The task: Read the lines of the data below and retrieve those with "position".

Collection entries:
-- Opening Marker --
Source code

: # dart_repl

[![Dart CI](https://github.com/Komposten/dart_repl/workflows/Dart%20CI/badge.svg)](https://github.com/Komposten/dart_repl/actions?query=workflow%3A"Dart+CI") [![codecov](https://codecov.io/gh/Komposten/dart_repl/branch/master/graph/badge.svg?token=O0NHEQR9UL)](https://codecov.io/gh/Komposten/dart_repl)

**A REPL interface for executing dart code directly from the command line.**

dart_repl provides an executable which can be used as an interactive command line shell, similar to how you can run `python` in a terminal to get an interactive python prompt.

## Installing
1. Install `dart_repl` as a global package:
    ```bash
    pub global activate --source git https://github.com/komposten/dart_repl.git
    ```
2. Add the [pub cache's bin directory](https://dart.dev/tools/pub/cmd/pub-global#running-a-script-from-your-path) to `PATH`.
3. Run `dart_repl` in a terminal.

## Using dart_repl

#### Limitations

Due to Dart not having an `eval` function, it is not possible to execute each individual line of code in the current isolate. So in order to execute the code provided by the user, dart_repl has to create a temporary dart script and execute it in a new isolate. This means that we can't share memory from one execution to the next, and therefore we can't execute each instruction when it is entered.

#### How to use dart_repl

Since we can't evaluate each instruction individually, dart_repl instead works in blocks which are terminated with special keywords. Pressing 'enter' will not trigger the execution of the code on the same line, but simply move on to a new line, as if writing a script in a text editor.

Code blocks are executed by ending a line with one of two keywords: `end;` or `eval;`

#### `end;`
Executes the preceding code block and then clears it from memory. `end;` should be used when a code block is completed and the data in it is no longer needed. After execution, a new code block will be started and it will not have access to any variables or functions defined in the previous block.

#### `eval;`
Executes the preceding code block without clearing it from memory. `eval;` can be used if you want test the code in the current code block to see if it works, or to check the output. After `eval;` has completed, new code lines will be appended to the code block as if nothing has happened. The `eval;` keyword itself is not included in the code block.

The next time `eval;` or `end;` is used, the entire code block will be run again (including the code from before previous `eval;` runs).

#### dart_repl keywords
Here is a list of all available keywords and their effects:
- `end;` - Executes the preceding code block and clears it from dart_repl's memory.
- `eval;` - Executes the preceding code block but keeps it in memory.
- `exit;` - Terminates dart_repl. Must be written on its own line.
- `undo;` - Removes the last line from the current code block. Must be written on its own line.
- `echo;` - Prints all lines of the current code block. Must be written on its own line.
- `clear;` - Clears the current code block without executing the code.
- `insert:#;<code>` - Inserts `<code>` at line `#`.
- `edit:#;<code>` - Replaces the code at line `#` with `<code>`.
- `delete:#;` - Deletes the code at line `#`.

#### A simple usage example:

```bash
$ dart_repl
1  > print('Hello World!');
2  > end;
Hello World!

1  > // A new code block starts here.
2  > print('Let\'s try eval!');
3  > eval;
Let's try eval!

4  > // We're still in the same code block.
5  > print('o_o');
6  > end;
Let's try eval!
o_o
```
-- Closing Marker --
-- Opening Marker --
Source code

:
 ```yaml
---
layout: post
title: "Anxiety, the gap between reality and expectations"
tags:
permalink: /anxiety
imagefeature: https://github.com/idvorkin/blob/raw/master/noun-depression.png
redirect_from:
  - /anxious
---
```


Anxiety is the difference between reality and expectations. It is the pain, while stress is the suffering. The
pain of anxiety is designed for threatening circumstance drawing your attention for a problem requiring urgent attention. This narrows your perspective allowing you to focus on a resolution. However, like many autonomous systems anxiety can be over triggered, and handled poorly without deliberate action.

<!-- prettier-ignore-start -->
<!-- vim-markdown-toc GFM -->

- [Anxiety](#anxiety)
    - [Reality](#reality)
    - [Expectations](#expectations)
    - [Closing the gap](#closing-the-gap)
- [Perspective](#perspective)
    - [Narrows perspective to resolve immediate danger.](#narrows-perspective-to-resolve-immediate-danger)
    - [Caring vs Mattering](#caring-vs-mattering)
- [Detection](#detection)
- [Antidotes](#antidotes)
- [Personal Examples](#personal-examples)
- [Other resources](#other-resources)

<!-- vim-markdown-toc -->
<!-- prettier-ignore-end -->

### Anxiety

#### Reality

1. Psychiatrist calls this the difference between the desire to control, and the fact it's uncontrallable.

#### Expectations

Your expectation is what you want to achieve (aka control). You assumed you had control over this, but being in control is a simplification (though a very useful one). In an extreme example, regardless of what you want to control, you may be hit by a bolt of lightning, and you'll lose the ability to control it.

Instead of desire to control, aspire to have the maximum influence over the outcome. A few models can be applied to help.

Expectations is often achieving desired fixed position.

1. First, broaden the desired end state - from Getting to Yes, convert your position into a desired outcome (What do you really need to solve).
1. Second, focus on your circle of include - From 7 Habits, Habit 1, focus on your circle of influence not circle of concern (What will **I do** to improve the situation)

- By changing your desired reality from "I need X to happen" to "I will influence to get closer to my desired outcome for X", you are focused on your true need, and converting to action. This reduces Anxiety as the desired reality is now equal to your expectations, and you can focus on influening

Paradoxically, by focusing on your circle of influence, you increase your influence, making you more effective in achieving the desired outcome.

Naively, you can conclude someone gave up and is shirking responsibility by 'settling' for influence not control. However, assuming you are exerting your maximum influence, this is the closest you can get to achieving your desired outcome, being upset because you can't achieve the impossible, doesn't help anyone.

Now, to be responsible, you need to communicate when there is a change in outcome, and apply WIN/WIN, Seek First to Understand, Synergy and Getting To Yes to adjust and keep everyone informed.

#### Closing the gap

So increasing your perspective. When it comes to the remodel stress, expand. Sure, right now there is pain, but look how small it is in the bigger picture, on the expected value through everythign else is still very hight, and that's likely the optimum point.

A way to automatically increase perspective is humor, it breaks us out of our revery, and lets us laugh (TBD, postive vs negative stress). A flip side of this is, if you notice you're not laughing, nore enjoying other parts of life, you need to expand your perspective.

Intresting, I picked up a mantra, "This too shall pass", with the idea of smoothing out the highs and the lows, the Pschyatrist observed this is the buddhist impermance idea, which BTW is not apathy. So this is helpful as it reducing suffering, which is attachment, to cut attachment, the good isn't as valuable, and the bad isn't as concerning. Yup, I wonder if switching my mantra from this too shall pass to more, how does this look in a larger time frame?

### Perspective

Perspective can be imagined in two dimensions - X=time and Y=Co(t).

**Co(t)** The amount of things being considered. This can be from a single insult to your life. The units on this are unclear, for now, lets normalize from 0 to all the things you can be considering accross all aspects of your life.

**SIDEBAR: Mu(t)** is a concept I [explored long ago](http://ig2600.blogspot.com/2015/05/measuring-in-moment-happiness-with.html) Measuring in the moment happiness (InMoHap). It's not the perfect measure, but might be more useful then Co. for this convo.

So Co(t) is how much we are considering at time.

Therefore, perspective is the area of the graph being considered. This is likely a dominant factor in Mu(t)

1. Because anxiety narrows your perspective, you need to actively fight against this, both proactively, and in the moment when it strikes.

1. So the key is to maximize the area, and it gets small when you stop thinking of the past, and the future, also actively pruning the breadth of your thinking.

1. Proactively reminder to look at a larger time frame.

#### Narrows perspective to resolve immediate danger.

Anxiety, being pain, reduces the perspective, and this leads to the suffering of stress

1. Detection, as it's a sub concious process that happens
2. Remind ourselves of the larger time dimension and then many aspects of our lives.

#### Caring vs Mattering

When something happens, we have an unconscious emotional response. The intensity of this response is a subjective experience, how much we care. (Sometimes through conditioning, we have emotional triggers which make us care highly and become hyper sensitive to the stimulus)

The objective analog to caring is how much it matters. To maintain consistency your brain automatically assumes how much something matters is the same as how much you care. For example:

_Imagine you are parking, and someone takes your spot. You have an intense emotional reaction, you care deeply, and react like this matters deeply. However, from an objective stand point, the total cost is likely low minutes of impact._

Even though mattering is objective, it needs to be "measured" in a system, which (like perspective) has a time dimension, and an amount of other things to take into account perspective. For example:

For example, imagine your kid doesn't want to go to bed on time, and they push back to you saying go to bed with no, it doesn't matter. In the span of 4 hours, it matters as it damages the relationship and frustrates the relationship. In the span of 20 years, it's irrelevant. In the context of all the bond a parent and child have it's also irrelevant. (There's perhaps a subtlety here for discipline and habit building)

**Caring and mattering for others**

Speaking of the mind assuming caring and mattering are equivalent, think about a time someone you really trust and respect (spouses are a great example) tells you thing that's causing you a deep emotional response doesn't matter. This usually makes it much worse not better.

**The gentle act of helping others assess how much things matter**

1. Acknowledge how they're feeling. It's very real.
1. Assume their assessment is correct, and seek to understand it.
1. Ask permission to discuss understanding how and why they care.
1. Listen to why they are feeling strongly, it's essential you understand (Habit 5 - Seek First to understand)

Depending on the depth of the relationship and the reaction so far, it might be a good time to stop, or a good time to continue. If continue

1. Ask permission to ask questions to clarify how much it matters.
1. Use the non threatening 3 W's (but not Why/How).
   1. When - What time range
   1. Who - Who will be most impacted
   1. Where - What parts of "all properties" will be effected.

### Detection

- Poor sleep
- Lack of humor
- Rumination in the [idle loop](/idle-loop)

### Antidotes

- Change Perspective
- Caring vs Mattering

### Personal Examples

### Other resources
-- Closing Marker --
Response area:
Expectations is often achieving desired fixed position.
1. First, broaden the desired end state - from Getting to Yes, convert your position into a desired outcome (What do you really need to solve).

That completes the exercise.